地方新聞社はそれぞれの地元では一国一城の主です。地方新聞社同士は競争関係にないので、たとえば九州の新聞社の取り組みを東北でほとんどそのまま使い回すやり方でも、ある程度の成果を導き出すことは可能でした。振り返って見れば、それは新聞ならではの夢のような話でした。

一方、ネットやデジタル環境は社会全体の変容を迫っています。縄張りにも似た地理的な境界線を設定し、自社の利益を守る発想自体、通用しません。新聞時代のように、いずれかの新聞社が開発した手法を参考にしようとしても、二番手は二番手、フォロワーはフォロワーです。先行者利益をがっぽりとられた後の残りかすを求めることになりかねません。
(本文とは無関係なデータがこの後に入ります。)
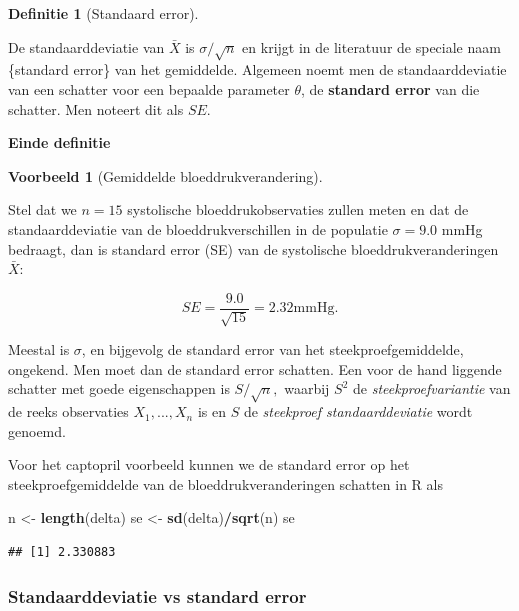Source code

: \documentclass[
  12pt,dutch]{book}
\newenvironment{Shaded}{\begin{snugshade}}{\end{snugshade}}
\newcommand{\FunctionTok}[1]{\textcolor[rgb]{0.13,0.29,0.53}{\textbf{#1}}}
\newcommand{\NormalTok}[1]{#1}
\newcommand{\OtherTok}[1]{\textcolor[rgb]{0.56,0.35,0.01}{#1}}
\newcommand{\SpecialCharTok}[1]{\textcolor[rgb]{0.81,0.36,0.00}{\textbf{#1}}}
\theoremstyle{definition}
\newtheorem{definition}{Definitie}[chapter]
\theoremstyle{definition}
\newtheorem{example}{Voorbeeld}[chapter]
\theoremstyle{definition}
\theoremstyle{definition}
\theoremstyle{remark}
\begin{document}
\begin{definition}[Standaard error]
\protect\hypertarget{def:unnamed-chunk-130}{}\label{def:unnamed-chunk-130}~
\end{definition}

De standaarddeviatie van \(\bar{X}\) is \(\sigma/\sqrt{n}\) en krijgt in de literatuur de speciale naam \{standard error\} van
het gemiddelde. Algemeen noemt men de standaarddeviatie van een schatter
voor een bepaalde parameter \(\theta\), de \textbf{standard error} van die
schatter. Men noteert dit als \(SE\).

\textbf{Einde definitie}

\begin{example}[Gemiddelde bloeddrukverandering]
\protect\hypertarget{exm:unnamed-chunk-131}{}\label{exm:unnamed-chunk-131}~
\end{example}

Stel dat we \(n = 15\) systolische bloeddrukobservaties zullen meten en dat de standaarddeviatie van de bloeddrukverschillen in de populatie \(\sigma = 9.0\) mmHg bedraagt, dan is standard error (SE) van de systolische bloeddrukveranderingen \(\bar X\):

\[
SE= \frac{9.0}{\sqrt{15}}=2.32\text{mmHg.}
\]

Meestal is \(\sigma\), en bijgevolg de standard error van het
steekproefgemiddelde, ongekend. Men moet dan de standard error schatten.
Een voor de hand liggende schatter met goede eigenschappen is \(S/\sqrt{n},\)
waarbij \(S^2\) de \emph{steekproefvariantie} van de reeks observaties \(X_1,...,X_n\) is en \(S\) de \emph{steekproef standaarddeviatie} wordt genoemd.

Voor het captopril voorbeeld kunnen we de standard error op het steekproefgemiddelde van de bloeddrukveranderingen schatten in R als

\begin{Shaded}
\begin{Highlighting}[]
\NormalTok{n }\OtherTok{\textless{}{-}} \FunctionTok{length}\NormalTok{(delta)}
\NormalTok{se }\OtherTok{\textless{}{-}} \FunctionTok{sd}\NormalTok{(delta)}\SpecialCharTok{/}\FunctionTok{sqrt}\NormalTok{(n)}
\NormalTok{se}
\end{Highlighting}
\end{Shaded}

\begin{verbatim}
## [1] 2.330883
\end{verbatim}

\subsubsection{Standaarddeviatie vs standard error}\label{standaarddeviatie-vs-standard-error}
\end{document}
地方新聞社のネット&デジタル戦略のかぎは、地方新聞社固有の地域的な特色とインターネットがもたらすさまざまな変数との掛け算にあるというのが拙著の立場です。地方新聞社がよって立つ、固有の地域社会とともに自ら変わることを恐れず、さまざまなプレイヤーとの連携を大胆かつ多様に進めなければなりません。

繰り返しになりますが、すべての地方新聞社に通用するお仕着せや幕の内弁当のような手軽な解決策はありません。だからこそ、よって立つ地域との連携やインターネット&デジタルの特性を生かすための人材や技術の蓄積が求められます。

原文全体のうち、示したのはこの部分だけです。